5Ces remarques de Morin s’accordaient bien avec deux constats que nous faisions. Premièrement celui des méfaits que produit une spécialisation excessive des étudiants et des chercheurs, très vite enfermés dans leurs disciplines ou sous-disciplines, incapables de dialoguer car inconscients de la multi-dimensionnalité des problèmes qu’ils explorent, comme des limites de leur champ d’expertise. Deuxièmement, le fait que l’histoire montre que les divisions disciplinaires se reconfigurent sans cesse5 et nous force à envisager le caractère précaire de la division entre les disciplines actuelles.
6Le cadre étant posé, restait à le remplir. La première question a été celle du niveau de notre formation : licence ou master ? Nous avons opté pour le niveau de licence, car à ce moment particulier du passage du lycée à l’université, les étudiants sont encore prêts à envisager tous les possibles.

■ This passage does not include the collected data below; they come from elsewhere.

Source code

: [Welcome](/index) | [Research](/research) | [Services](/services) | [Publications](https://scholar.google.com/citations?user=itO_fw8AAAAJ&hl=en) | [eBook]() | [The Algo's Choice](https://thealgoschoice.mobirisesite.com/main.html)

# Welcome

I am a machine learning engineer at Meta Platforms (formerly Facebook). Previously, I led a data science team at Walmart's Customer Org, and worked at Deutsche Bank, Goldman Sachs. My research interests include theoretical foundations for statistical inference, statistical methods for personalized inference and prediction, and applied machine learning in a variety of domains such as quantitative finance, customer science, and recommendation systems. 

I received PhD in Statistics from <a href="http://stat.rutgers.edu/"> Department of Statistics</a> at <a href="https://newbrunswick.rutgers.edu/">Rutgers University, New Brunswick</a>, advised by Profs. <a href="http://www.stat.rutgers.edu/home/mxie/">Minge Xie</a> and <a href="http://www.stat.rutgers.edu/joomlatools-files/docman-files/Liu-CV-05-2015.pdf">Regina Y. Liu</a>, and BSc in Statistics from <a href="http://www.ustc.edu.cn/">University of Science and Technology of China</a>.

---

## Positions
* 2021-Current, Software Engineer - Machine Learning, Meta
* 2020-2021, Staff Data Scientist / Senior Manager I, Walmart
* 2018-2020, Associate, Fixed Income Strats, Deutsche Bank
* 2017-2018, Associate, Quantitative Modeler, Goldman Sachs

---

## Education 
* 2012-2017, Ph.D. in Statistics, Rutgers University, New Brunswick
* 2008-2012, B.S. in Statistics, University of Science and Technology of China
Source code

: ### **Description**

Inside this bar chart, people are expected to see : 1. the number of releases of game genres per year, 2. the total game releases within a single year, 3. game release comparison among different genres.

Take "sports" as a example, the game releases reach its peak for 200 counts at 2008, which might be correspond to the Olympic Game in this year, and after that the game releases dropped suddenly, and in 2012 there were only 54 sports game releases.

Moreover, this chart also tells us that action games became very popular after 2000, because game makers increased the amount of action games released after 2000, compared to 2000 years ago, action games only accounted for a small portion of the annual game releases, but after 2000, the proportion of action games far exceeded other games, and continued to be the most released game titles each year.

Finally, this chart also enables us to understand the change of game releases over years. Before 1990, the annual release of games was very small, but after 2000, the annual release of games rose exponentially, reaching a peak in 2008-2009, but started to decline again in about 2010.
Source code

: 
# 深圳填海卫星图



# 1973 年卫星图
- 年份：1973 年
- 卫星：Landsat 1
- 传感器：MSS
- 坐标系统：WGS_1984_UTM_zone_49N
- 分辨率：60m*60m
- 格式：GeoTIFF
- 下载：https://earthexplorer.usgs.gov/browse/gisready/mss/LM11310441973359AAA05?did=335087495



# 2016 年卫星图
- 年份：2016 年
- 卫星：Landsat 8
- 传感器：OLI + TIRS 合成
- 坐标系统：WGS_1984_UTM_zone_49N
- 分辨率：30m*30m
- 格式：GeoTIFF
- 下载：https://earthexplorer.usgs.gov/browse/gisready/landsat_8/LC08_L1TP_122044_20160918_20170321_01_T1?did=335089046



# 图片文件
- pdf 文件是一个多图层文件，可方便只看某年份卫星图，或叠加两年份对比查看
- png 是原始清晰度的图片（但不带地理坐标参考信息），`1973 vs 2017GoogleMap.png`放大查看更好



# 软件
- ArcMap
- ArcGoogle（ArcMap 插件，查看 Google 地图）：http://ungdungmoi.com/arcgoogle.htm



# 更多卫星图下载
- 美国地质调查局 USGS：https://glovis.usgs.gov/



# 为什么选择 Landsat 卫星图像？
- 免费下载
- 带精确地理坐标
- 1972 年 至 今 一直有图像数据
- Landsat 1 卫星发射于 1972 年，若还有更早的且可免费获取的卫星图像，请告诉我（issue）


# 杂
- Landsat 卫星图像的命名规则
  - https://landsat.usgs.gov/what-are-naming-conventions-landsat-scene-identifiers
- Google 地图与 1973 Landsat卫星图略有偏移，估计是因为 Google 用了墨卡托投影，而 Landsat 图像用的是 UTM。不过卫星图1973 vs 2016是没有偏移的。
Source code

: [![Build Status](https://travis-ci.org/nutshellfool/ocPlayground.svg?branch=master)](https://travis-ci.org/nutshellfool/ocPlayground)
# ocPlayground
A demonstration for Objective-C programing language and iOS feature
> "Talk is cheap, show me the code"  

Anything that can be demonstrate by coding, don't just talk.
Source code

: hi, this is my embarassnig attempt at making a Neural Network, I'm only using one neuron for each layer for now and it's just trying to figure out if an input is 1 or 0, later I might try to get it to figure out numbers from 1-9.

Au niveau du master, ils sont déjà modelés par des pratiques de l’enseignement que nous souhaitions, au moins partiellement, remettre en question. C’est ainsi que nous avons entamé le travail de construction d’un programme d’enseignement. Deux difficultés majeures se sont présentées : choisir les contenus de façon pertinente, convaincre tutelles et collègues de l’intérêt du projet.
7Au vu du grand nombre de disciplines impliquées, un risque réel de survol disciplinaire nous guettait. Pour chaque discipline, il a fallu délimiter les parties essentielles qui devaient être enseignées, tant pour les contenus que pour les méthodes. Dans un second temps, la cohérence de l’articulation de tous ces savoirs devenait l’enjeu principal. Ce sont donc cinq grands thèmes généraux qui ont alors été retenus – « Nature et culture », « Logique, langage, calcul », « Systèmes du Monde », « Figures du pouvoir » et « Optique, vision, couleurs » – dont l’étude se poursuivrait tout au long des trois années de la licence. Les programmes ont été élaborés par des groupes de travail auxquels participaient des enseignants de sciences humaines comme de sciences exactes, afin d’assurer la cohérence voulue et la représentativité des deux grands champs disciplinaires. Chaque enseignant a commencé à présenter aux collègues associés les projets de cours qu’il souhaitait dispenser.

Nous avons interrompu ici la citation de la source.